Exercise details:
Transcribe exactly the line containing "- 累计见单奖：历史累计总金额和笔数" and every line after it, through the end of the records below.

Extracted entries:
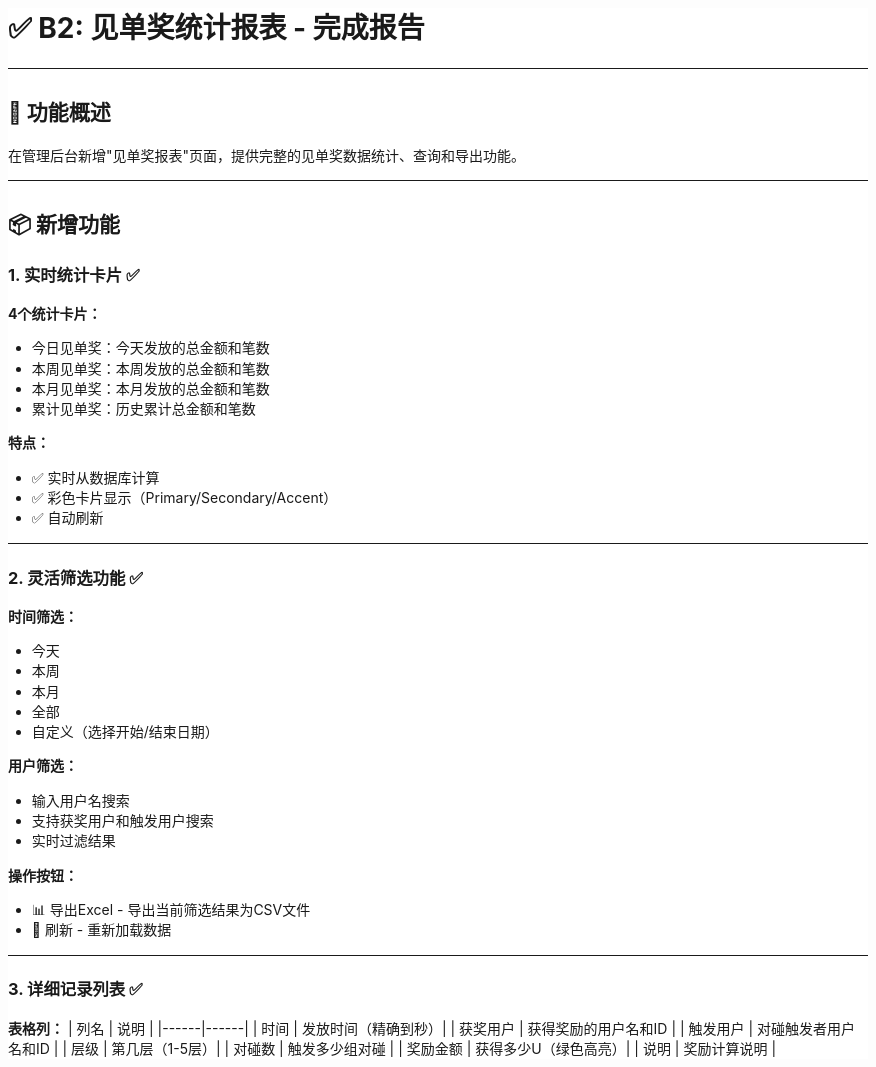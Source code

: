 # ✅ B2: 见单奖统计报表 - 完成报告

---

## 🎯 **功能概述**

在管理后台新增"见单奖报表"页面，提供完整的见单奖数据统计、查询和导出功能。

---

## 📦 **新增功能**

### 1. **实时统计卡片** ✅

**4个统计卡片：**
- 今日见单奖：今天发放的总金额和笔数
- 本周见单奖：本周发放的总金额和笔数
- 本月见单奖：本月发放的总金额和笔数
- 累计见单奖：历史累计总金额和笔数

**特点：**
- ✅ 实时从数据库计算
- ✅ 彩色卡片显示（Primary/Secondary/Accent）
- ✅ 自动刷新

---

### 2. **灵活筛选功能** ✅

**时间筛选：**
- 今天
- 本周
- 本月
- 全部
- 自定义（选择开始/结束日期）

**用户筛选：**
- 输入用户名搜索
- 支持获奖用户和触发用户搜索
- 实时过滤结果

**操作按钮：**
- 📊 导出Excel - 导出当前筛选结果为CSV文件
- 🔄 刷新 - 重新加载数据

---

### 3. **详细记录列表** ✅

**表格列：**
| 列名 | 说明 |
|------|------|
| 时间 | 发放时间（精确到秒）|
| 获奖用户 | 获得奖励的用户名和ID |
| 触发用户 | 对碰触发者用户名和ID |
| 层级 | 第几层（1-5层）|
| 对碰数 | 触发多少组对碰 |
| 奖励金额 | 获得多少U（绿色高亮）|
| 说明 | 奖励计算说明 |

Answer box:
- 累计见单奖：历史累计总金额和笔数

**特点：**
- ✅ 实时从数据库计算
- ✅ 彩色卡片显示（Primary/Secondary/Accent）
- ✅ 自动刷新

---

### 2. **灵活筛选功能** ✅

**时间筛选：**
- 今天
- 本周
- 本月
- 全部
- 自定义（选择开始/结束日期）

**用户筛选：**
- 输入用户名搜索
- 支持获奖用户和触发用户搜索
- 实时过滤结果

**操作按钮：**
- 📊 导出Excel - 导出当前筛选结果为CSV文件
- 🔄 刷新 - 重新加载数据

---

### 3. **详细记录列表** ✅

**表格列：**
| 列名 | 说明 |
|------|------|
| 时间 | 发放时间（精确到秒）|
| 获奖用户 | 获得奖励的用户名和ID |
| 触发用户 | 对碰触发者用户名和ID |
| 层级 | 第几层（1-5层）|
| 对碰数 | 触发多少组对碰 |
| 奖励金额 | 获得多少U（绿色高亮）|
| 说明 | 奖励计算说明 |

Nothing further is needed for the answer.